Individuals interested in the study can access the online screening questionnaire via a link provided on the AOK Baden-Württemberg webpage. Positively screened individuals receive detailed information about the study and data privacy via email (online supplemental file 2), as well as a direct link to the consent form. After signing informed consent online, participants take part in the online baseline assessment (t1). Once the baseline assessment is completed, and no exclusion criteria are met, participants are scheduled for a semistructured interview conducted via telephone. The interviews are conducted by trained psychologists (MSc in psychology, currently in training to become a licensed psychotherapist). The interviews encompass the major depressive episode (MDE) questions A1–A14 and A54–A55 of the Structured Clinical Interview for the Diagnostic and Statistical Manual of Mental Disorders, Fifth Edition (DSM-5) (SCID-5-Clinical Version (CV)56), a clinician rating of depression severity (Quick Inventory of Depressive Symptomatology Clinicial Rating; QIDS-C57), and a thorough investigation of suicidal ideation. Participants are contacted systematically via email and telephone to remind them about completing the assessments.

Eligibility criteria

We include subjects (1) aged 18–65, (2) with self-reported depressive symptoms in the Patient Health Questionnaire (PHQ-9≥10 at t0 and t158), (3) and clinician-rated depressive symptoms above cut-off (QIDS-C≥657) and (4) meeting the DSM-5 criteria for an MDE (SCID-5-CV58). Subjects are excluded from the study if they (1) are currently receiving psychotherapy, (2) had a change in their psychopharmacological medication within the last 4 weeks before screening, (3) have a history of bipolar disorder, psychotic disorder, substance use disorder, organic mental disorders or intellectual disability, (4) state suicidal ideation in the screening or telephone interview (cf. procedures on suicidal ideation). Participants without MDE are not randomised and excluded from further analyses but are granted access to the online intervention.

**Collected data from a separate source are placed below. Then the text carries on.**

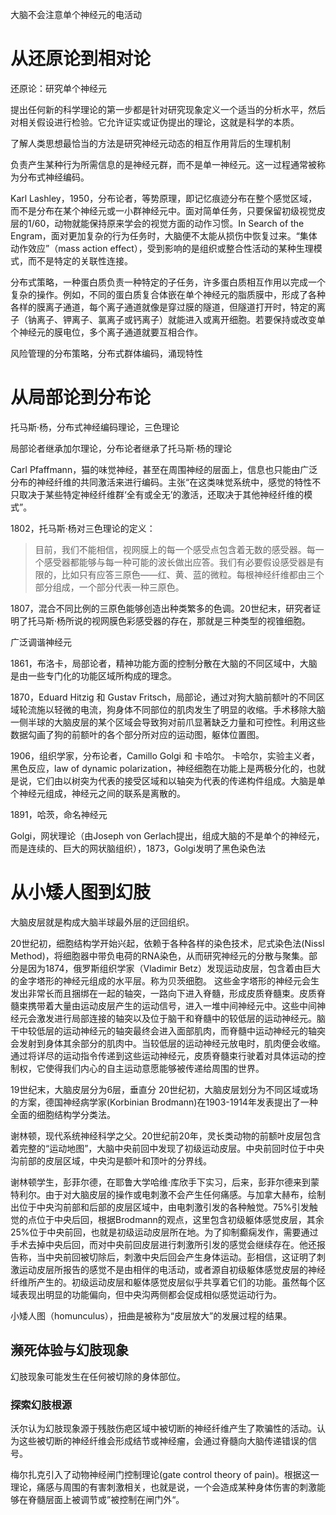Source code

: 大脑不会注意单个神经元的电活动

# 从还原论到相对论
还原论：研究单个神经元

提出任何新的科学理论的第一步都是针对研究现象定义一个适当的分析水平，然后对相关假设进行检验。它允许证实或证伪提出的理论，这就是科学的本质。

了解人类思想最恰当的方法是研究神经元动态的相互作用背后的生理机制

负责产生某种行为所需信息的是神经元群，而不是单一神经元。这一过程通常被称为分布式神经编码。

Karl Lashley，1950，分布论者，等势原理，即记忆痕迹分布在整个感觉区域，而不是分布在某个神经元或一小群神经元中。面对简单任务，只要保留初级视觉皮层的1/60，动物就能保持原来学会的视觉方面的动作习惯。In Search of the Engram，面对更加复杂的行为任务时，大脑便不太能从损伤中恢复过来。“集体动作效应”（mass action effect），受到影响的是组织或整合性活动的某种生理模式，而不是特定的关联性连接。

分布式策略，一种蛋白质负责一种特定的子任务，许多蛋白质相互作用以完成一个复杂的操作。例如，不同的蛋白质复合体嵌在单个神经元的脂质膜中，形成了各种各样的膜离子通道，每个离子通道就像是穿过膜的隧道，但隧道打开时，特定的离子（钠离子、钾离子、氯离子或钙离子）就能进入或离开细胞。若要保持或改变单个神经元的膜电位，多个离子通道就要互相合作。

风险管理的分布策略，分布式群体编码，涌现特性

# 从局部论到分布论

托马斯·杨，分布式神经编码理论，三色理论

局部论者继承加尔理论，分布论者继承了托马斯·杨的理论

Carl Pfaffmann，猫的味觉神经，甚至在周围神经的层面上，信息也只能由广泛分布的神经纤维的共同激活来进行编码。主张“在这类味觉系统中，感觉的特性不只取决于某些特定神经纤维群‘全有或全无’的激活，还取决于其他神经纤维的模式”。

1802，托马斯·杨对三色理论的定义：
>目前，我们不能相信，视网膜上的每一个感受点包含着无数的感受器。每一个感受器都能够与每一种可能的波长做出应答。我们有必要假设感受器是有限的，比如只有应答三原色——红、黄、蓝的微粒。每根神经纤维都由三个部分组成，一个部分代表一种三原色。

1807，混合不同比例的三原色能够创造出种类繁多的色调。20世纪末，研究者证明了托马斯·杨所说的视网膜色彩感受器的存在，那就是三种类型的视锥细胞。

广泛调谐神经元

1861，布洛卡，局部论者，精神功能方面的控制分散在大脑的不同区域中，大脑是由一些专门化的功能区域所构成的理念。

1870，Eduard Hitzig 和 Gustav Fritsch，局部论，通过对狗大脑前额叶的不同区域轮流施以轻微的电流，狗身体不同部位的肌肉发生了明显的收缩。手术移除大脑一侧半球的大脑皮层的某个区域会导致狗对前爪显著缺乏力量和可控性。利用这些数据勾画了狗的前额叶的各个部分所对应的运动图，躯体位置图。


1906，组织学家，分布论者，Camillo Golgi 和 卡哈尔。
卡哈尔，实验主义者，黑色反应，law of dynamic polarization，神经细胞在功能上是两极分化的，也就是说，它们由以树突为代表的接受区域和以轴突为代表的传递构件组成。大脑是单个神经元组成，神经元之间的联系是离散的。

1891，哈茨，命名神经元

Golgi，网状理论（由Joseph von Gerlach提出，组成大脑的不是单个的神经元，而是连续的、巨大的网状脑组织），1873，Golgi发明了黑色染色法


# 从小矮人图到幻肢
大脑皮层就是构成大脑半球最外层的迂回组织。

20世纪初，细胞结构学开始兴起，依赖于各种各样的染色技术，尼式染色法(Nissl Method)，将细胞器中带负电荷的RNA染色，从而研究神经元的分散与聚集。部分是因为1874，俄罗斯组织学家（Vladimir Betz）发现运动皮层，包含着由巨大的金字塔形的神经元组成的水平层。称为贝茨细胞。
这些金字塔形的神经元会生发出非常长而且捆绑在一起的轴突，一路向下进入脊髓，形成皮质脊髓束。皮质脊髓束携带着大量由运动皮层产生的运动信号，进入一堆中间神经元中。这些中间神经元会激发进行局部连接的轴突以及位于脑干和脊髓中的较低层的运动神经元。脑干中较低层的运动神经元的轴突最终会进入面部肌肉，而脊髓中运动神经元的轴突会发射到身体其余部分的肌肉中。当较低层的运动神经元放电时，肌肉便会收缩。通过将详尽的运动指令传递到这些运动神经元，皮质脊髓束行驶着对具体运动的控制权，它使得我们内心的自主运动意愿能够被传递给周围的世界。

19世纪末，大脑皮层分为6层，垂直分
20世纪初，大脑皮层划分为不同区域或场的方案，德国神经病学家(Korbinian Brodmann)在1903-1914年发表提出了一种全面的细胞结构学分类法。

谢林顿，现代系统神经科学之父。20世纪前20年，灵长类动物的前额叶皮层包含着完整的“运动地图”，大脑中央前回中发现了初级运动皮层。中央前回时位于中央沟前部的皮层区域，中央沟是额叶和顶叶的分界线。

谢林顿学生，彭菲尔德，在耶鲁大学哈维·库欣手下实习，后来，彭菲尔德来到蒙特利尔。由于对大脑皮层的操作或电刺激不会产生任何痛感。与加拿大赫布，绘制出位于中央沟前部和后部的皮层区域中，由电刺激引发的各种触觉。75%引发触觉的点位于中央后回，根据Brodmann的观点，这里包含初级躯体感觉皮层，其余25%位于中央前回，也就是初级运动皮层所在地。为了抑制癫痫发作，需要通过手术去掉中央后回，而对中央前回皮层进行刺激所引发的感觉会继续存在。他还报告称，当中央前回被切除后，刺激中央后回会产生身体运动。彭相信，这证明了刺激运动皮层所报告的感觉不是由相伴的电活动，或者源自初级躯体感觉皮层的神经纤维所产生的。初级运动皮层和躯体感觉皮层似乎共享着它们的功能。虽然每个区域表现出明显的功能偏向，但中央沟两侧都会促成相似感觉运动行为。

小矮人图（homunculus），扭曲是被称为“皮层放大”的发展过程的结果。

## 濒死体验与幻肢现象
幻肢现象可能发生在任何被切除的身体部位。

### 探索幻肢根源
沃尔认为幻肢现象源于残肢伤疤区域中被切断的神经纤维产生了欺骗性的活动。认为这些被切断的神经纤维会形成结节或神经瘤，会通过脊髓向大脑传递错误的信号。

梅尔扎克引入了动物神经闸门控制理论(gate control theory of pain)。根据这一理论，痛感与周围的有害刺激相关，也就是说，一个会造成某种身体伤害的刺激能够在脊髓层面上被调节或”被控制在闸门外“。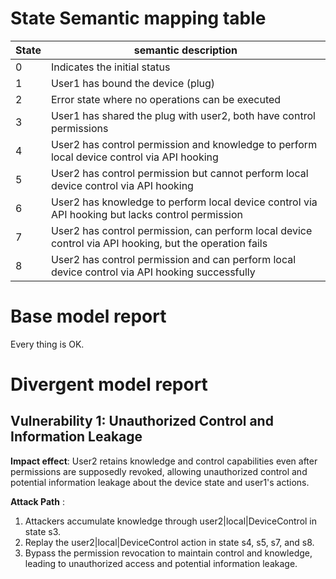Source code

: # State Semantic mapping table
|State | semantic description|
|-----|---------|
|0 | Indicates the initial status|
|1 | User1 has bound the device (plug)|
|2 | Error state where no operations can be executed|
|3 | User1 has shared the plug with user2, both have control permissions|
|4 | User2 has control permission and knowledge to perform local device control via API hooking|
|5 | User2 has control permission but cannot perform local device control via API hooking|
|6 | User2 has knowledge to perform local device control via API hooking but lacks control permission|
|7 | User2 has control permission, can perform local device control via API hooking, but the operation fails|
|8 | User2 has control permission and can perform local device control via API hooking successfully|

# Base model report
Every thing is OK.

# Divergent model report
## Vulnerability 1: Unauthorized Control and Information Leakage
**Impact effect**: User2 retains knowledge and control capabilities even after permissions are supposedly revoked, allowing unauthorized control and potential information leakage about the device state and user1's actions.

**Attack Path** :
1. Attackers accumulate knowledge through user2|local|DeviceControl in state s3.
2. Replay the user2|local|DeviceControl action in state s4, s5, s7, and s8.
3. Bypass the permission revocation to maintain control and knowledge, leading to unauthorized access and potential information leakage.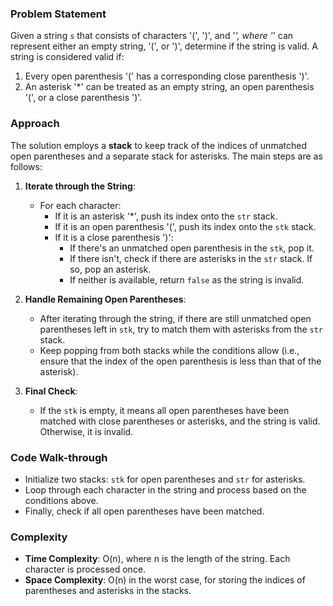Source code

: ### Problem Statement
Given a string `s` that consists of characters '(', ')', and '*', where '*' can represent either an empty string, '(', or ')', determine if the string is valid. A string is considered valid if:
1. Every open parenthesis '(' has a corresponding close parenthesis ')'.
2. An asterisk '*' can be treated as an empty string, an open parenthesis '(', or a close parenthesis ')'.

### Approach
The solution employs a **stack** to keep track of the indices of unmatched open parentheses and a separate stack for asterisks. The main steps are as follows:

1. **Iterate through the String**:
   - For each character:
     - If it is an asterisk '*', push its index onto the `str` stack.
     - If it is an open parenthesis '(', push its index onto the `stk` stack.
     - If it is a close parenthesis ')':
       - If there's an unmatched open parenthesis in the `stk`, pop it.
       - If there isn't, check if there are asterisks in the `str` stack. If so, pop an asterisk.
       - If neither is available, return `false` as the string is invalid.

2. **Handle Remaining Open Parentheses**:
   - After iterating through the string, if there are still unmatched open parentheses left in `stk`, try to match them with asterisks from the `str` stack.
   - Keep popping from both stacks while the conditions allow (i.e., ensure that the index of the open parenthesis is less than that of the asterisk).

3. **Final Check**:
   - If the `stk` is empty, it means all open parentheses have been matched with close parentheses or asterisks, and the string is valid. Otherwise, it is invalid.

### Code Walk-through
- Initialize two stacks: `stk` for open parentheses and `str` for asterisks.
- Loop through each character in the string and process based on the conditions above.
- Finally, check if all open parentheses have been matched.

### Complexity
- **Time Complexity**: O(n), where n is the length of the string. Each character is processed once.
- **Space Complexity**: O(n) in the worst case, for storing the indices of parentheses and asterisks in the stacks.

Procedures on suicidal ideation

Suicidal ideation is assessed thoroughly at all measuring points of the study (t0–t3). In the questionnaires, an adapted item of the Brief Symptom Inventory (BSI item 9,59) is used (‘Over the last 2 weeks, how often have you been bothered by any of the following problems? (…) Thoughts of ending your life’). The response scale was matched to the PHQ items (0=‘not at all’ to 3=‘nearly every day’). If participants demonstrate high suicidal ideation in the screening or baseline questionnaires, they are excluded from the study and provided with an informational email. Additionally, suicidal ideation is identified by exploration during telephone interviews (SCID-5-CV, QIDS-C57 58). We use a suicide protocol adapted from previous trials60 61 and distinguish between (1) no suicidal ideation, (2) thoughts of death, (3) suicidal thoughts without intent, (4) suicidal thoughts with unclear intent. In case of low suicidal ideation (BSI item score=1 or interviewer’s assessment), participants receive in-depth information on available health services via email. If participants report ‘suicidal thoughts without intent’ in the interview, they must return a signed non-suicide contract within 2 days to remain in the study. If they do not send back the nonsuicide contract, they are contacted via phone by a licensed psychotherapist. Participants are strongly advised and assisted in seeking further help and support if they report any suicidal thoughts during the telephone interviews. If participants report ‘suicidal thoughts with unclear intent’, they are excluded from the study. Further steps (eg, seeking inpatient care; visits to the psychiatrist) are planned immediately via the phone. Participants’ communication with the study team and all text entries in the online intervention are also monitored for suicidal ideation. A licensed psychotherapist supervises all steps of the suicide protocol and will directly contact participants via telephone if necessary.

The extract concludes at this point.